■ **What is expected**
Nothing should change. Output the data exactly.

■ **Extracted information**
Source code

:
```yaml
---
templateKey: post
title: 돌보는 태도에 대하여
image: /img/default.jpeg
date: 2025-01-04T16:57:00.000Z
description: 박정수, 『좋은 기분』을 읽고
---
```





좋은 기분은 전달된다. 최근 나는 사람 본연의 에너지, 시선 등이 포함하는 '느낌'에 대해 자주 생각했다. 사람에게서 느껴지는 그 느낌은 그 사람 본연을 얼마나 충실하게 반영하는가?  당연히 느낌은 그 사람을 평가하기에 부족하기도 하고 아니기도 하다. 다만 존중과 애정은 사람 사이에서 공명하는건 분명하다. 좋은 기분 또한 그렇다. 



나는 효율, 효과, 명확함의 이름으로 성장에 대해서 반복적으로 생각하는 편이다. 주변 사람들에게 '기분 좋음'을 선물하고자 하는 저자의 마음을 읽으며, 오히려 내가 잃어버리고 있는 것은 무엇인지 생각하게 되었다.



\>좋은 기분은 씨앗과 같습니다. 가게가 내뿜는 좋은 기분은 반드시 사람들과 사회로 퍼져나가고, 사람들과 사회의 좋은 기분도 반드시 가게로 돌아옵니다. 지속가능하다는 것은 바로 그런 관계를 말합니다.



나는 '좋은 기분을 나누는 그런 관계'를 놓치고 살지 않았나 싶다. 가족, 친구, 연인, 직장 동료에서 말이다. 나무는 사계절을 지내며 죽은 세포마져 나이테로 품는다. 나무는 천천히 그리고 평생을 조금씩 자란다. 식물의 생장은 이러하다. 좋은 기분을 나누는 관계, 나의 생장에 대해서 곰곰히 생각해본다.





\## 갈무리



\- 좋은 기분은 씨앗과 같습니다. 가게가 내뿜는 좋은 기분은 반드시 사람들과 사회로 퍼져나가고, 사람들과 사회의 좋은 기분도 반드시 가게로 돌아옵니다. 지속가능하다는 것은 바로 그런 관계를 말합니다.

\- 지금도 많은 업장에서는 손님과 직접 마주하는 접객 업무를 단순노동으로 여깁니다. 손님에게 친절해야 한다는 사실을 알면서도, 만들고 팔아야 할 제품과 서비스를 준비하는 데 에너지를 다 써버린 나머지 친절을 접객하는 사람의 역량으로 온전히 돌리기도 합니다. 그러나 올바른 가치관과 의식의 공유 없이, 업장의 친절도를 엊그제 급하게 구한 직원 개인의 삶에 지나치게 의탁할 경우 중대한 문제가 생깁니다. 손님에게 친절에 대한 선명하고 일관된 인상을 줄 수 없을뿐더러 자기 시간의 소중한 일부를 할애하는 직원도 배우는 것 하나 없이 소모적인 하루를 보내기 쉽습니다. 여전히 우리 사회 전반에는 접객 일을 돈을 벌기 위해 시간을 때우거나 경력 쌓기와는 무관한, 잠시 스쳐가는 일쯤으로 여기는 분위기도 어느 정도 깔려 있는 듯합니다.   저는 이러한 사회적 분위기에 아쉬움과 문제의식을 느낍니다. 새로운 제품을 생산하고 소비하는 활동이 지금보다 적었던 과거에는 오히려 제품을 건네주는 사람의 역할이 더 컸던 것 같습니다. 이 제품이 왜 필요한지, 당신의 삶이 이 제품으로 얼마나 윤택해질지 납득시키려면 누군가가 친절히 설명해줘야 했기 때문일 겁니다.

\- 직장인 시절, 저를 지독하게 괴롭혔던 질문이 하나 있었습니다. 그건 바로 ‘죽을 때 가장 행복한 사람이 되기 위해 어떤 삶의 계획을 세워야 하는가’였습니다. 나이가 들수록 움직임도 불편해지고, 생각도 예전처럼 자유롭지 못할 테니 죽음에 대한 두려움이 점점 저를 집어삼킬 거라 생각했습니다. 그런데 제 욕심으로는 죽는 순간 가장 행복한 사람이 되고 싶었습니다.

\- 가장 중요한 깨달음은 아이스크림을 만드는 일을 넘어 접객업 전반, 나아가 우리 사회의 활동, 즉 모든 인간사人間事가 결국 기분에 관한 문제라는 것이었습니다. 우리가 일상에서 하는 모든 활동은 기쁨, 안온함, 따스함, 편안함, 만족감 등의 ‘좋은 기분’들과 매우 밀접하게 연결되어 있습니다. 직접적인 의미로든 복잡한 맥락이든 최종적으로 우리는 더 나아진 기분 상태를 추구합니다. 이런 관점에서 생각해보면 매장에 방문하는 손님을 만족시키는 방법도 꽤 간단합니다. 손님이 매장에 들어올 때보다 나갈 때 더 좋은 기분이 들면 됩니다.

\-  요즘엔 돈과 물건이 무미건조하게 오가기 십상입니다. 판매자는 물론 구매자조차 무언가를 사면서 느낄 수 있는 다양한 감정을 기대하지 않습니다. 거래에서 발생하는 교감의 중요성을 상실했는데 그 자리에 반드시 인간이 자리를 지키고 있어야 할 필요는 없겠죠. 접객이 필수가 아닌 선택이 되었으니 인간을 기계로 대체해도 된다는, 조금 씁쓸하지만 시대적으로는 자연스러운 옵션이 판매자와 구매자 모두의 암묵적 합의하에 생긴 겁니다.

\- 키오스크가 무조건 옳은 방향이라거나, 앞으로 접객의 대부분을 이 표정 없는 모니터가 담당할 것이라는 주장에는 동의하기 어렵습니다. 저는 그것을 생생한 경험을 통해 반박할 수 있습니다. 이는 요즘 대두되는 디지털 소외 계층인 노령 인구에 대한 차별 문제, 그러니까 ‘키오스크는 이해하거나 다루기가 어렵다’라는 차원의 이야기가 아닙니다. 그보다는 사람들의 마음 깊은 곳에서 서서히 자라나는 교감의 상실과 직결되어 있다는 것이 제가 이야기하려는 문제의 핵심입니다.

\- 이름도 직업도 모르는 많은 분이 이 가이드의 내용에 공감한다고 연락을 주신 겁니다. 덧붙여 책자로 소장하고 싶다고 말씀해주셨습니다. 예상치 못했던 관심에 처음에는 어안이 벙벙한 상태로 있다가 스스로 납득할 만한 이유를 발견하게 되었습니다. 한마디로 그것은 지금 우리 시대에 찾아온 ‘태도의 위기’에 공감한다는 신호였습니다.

■ **Solved exercise**
Source code

:
```yaml
---
templateKey: post
title: 돌보는 태도에 대하여
image: /img/default.jpeg
date: 2025-01-04T16:57:00.000Z
description: 박정수, 『좋은 기분』을 읽고
---
```





좋은 기분은 전달된다. 최근 나는 사람 본연의 에너지, 시선 등이 포함하는 '느낌'에 대해 자주 생각했다. 사람에게서 느껴지는 그 느낌은 그 사람 본연을 얼마나 충실하게 반영하는가?  당연히 느낌은 그 사람을 평가하기에 부족하기도 하고 아니기도 하다. 다만 존중과 애정은 사람 사이에서 공명하는건 분명하다. 좋은 기분 또한 그렇다. 



나는 효율, 효과, 명확함의 이름으로 성장에 대해서 반복적으로 생각하는 편이다. 주변 사람들에게 '기분 좋음'을 선물하고자 하는 저자의 마음을 읽으며, 오히려 내가 잃어버리고 있는 것은 무엇인지 생각하게 되었다.



\>좋은 기분은 씨앗과 같습니다. 가게가 내뿜는 좋은 기분은 반드시 사람들과 사회로 퍼져나가고, 사람들과 사회의 좋은 기분도 반드시 가게로 돌아옵니다. 지속가능하다는 것은 바로 그런 관계를 말합니다.



나는 '좋은 기분을 나누는 그런 관계'를 놓치고 살지 않았나 싶다. 가족, 친구, 연인, 직장 동료에서 말이다. 나무는 사계절을 지내며 죽은 세포마져 나이테로 품는다. 나무는 천천히 그리고 평생을 조금씩 자란다. 식물의 생장은 이러하다. 좋은 기분을 나누는 관계, 나의 생장에 대해서 곰곰히 생각해본다.





\## 갈무리



\- 좋은 기분은 씨앗과 같습니다. 가게가 내뿜는 좋은 기분은 반드시 사람들과 사회로 퍼져나가고, 사람들과 사회의 좋은 기분도 반드시 가게로 돌아옵니다. 지속가능하다는 것은 바로 그런 관계를 말합니다.

\- 지금도 많은 업장에서는 손님과 직접 마주하는 접객 업무를 단순노동으로 여깁니다. 손님에게 친절해야 한다는 사실을 알면서도, 만들고 팔아야 할 제품과 서비스를 준비하는 데 에너지를 다 써버린 나머지 친절을 접객하는 사람의 역량으로 온전히 돌리기도 합니다. 그러나 올바른 가치관과 의식의 공유 없이, 업장의 친절도를 엊그제 급하게 구한 직원 개인의 삶에 지나치게 의탁할 경우 중대한 문제가 생깁니다. 손님에게 친절에 대한 선명하고 일관된 인상을 줄 수 없을뿐더러 자기 시간의 소중한 일부를 할애하는 직원도 배우는 것 하나 없이 소모적인 하루를 보내기 쉽습니다. 여전히 우리 사회 전반에는 접객 일을 돈을 벌기 위해 시간을 때우거나 경력 쌓기와는 무관한, 잠시 스쳐가는 일쯤으로 여기는 분위기도 어느 정도 깔려 있는 듯합니다.   저는 이러한 사회적 분위기에 아쉬움과 문제의식을 느낍니다. 새로운 제품을 생산하고 소비하는 활동이 지금보다 적었던 과거에는 오히려 제품을 건네주는 사람의 역할이 더 컸던 것 같습니다. 이 제품이 왜 필요한지, 당신의 삶이 이 제품으로 얼마나 윤택해질지 납득시키려면 누군가가 친절히 설명해줘야 했기 때문일 겁니다.

\- 직장인 시절, 저를 지독하게 괴롭혔던 질문이 하나 있었습니다. 그건 바로 ‘죽을 때 가장 행복한 사람이 되기 위해 어떤 삶의 계획을 세워야 하는가’였습니다. 나이가 들수록 움직임도 불편해지고, 생각도 예전처럼 자유롭지 못할 테니 죽음에 대한 두려움이 점점 저를 집어삼킬 거라 생각했습니다. 그런데 제 욕심으로는 죽는 순간 가장 행복한 사람이 되고 싶었습니다.

\- 가장 중요한 깨달음은 아이스크림을 만드는 일을 넘어 접객업 전반, 나아가 우리 사회의 활동, 즉 모든 인간사人間事가 결국 기분에 관한 문제라는 것이었습니다. 우리가 일상에서 하는 모든 활동은 기쁨, 안온함, 따스함, 편안함, 만족감 등의 ‘좋은 기분’들과 매우 밀접하게 연결되어 있습니다. 직접적인 의미로든 복잡한 맥락이든 최종적으로 우리는 더 나아진 기분 상태를 추구합니다. 이런 관점에서 생각해보면 매장에 방문하는 손님을 만족시키는 방법도 꽤 간단합니다. 손님이 매장에 들어올 때보다 나갈 때 더 좋은 기분이 들면 됩니다.

\-  요즘엔 돈과 물건이 무미건조하게 오가기 십상입니다. 판매자는 물론 구매자조차 무언가를 사면서 느낄 수 있는 다양한 감정을 기대하지 않습니다. 거래에서 발생하는 교감의 중요성을 상실했는데 그 자리에 반드시 인간이 자리를 지키고 있어야 할 필요는 없겠죠. 접객이 필수가 아닌 선택이 되었으니 인간을 기계로 대체해도 된다는, 조금 씁쓸하지만 시대적으로는 자연스러운 옵션이 판매자와 구매자 모두의 암묵적 합의하에 생긴 겁니다.

\- 키오스크가 무조건 옳은 방향이라거나, 앞으로 접객의 대부분을 이 표정 없는 모니터가 담당할 것이라는 주장에는 동의하기 어렵습니다. 저는 그것을 생생한 경험을 통해 반박할 수 있습니다. 이는 요즘 대두되는 디지털 소외 계층인 노령 인구에 대한 차별 문제, 그러니까 ‘키오스크는 이해하거나 다루기가 어렵다’라는 차원의 이야기가 아닙니다. 그보다는 사람들의 마음 깊은 곳에서 서서히 자라나는 교감의 상실과 직결되어 있다는 것이 제가 이야기하려는 문제의 핵심입니다.

\- 이름도 직업도 모르는 많은 분이 이 가이드의 내용에 공감한다고 연락을 주신 겁니다. 덧붙여 책자로 소장하고 싶다고 말씀해주셨습니다. 예상치 못했던 관심에 처음에는 어안이 벙벙한 상태로 있다가 스스로 납득할 만한 이유를 발견하게 되었습니다. 한마디로 그것은 지금 우리 시대에 찾아온 ‘태도의 위기’에 공감한다는 신호였습니다.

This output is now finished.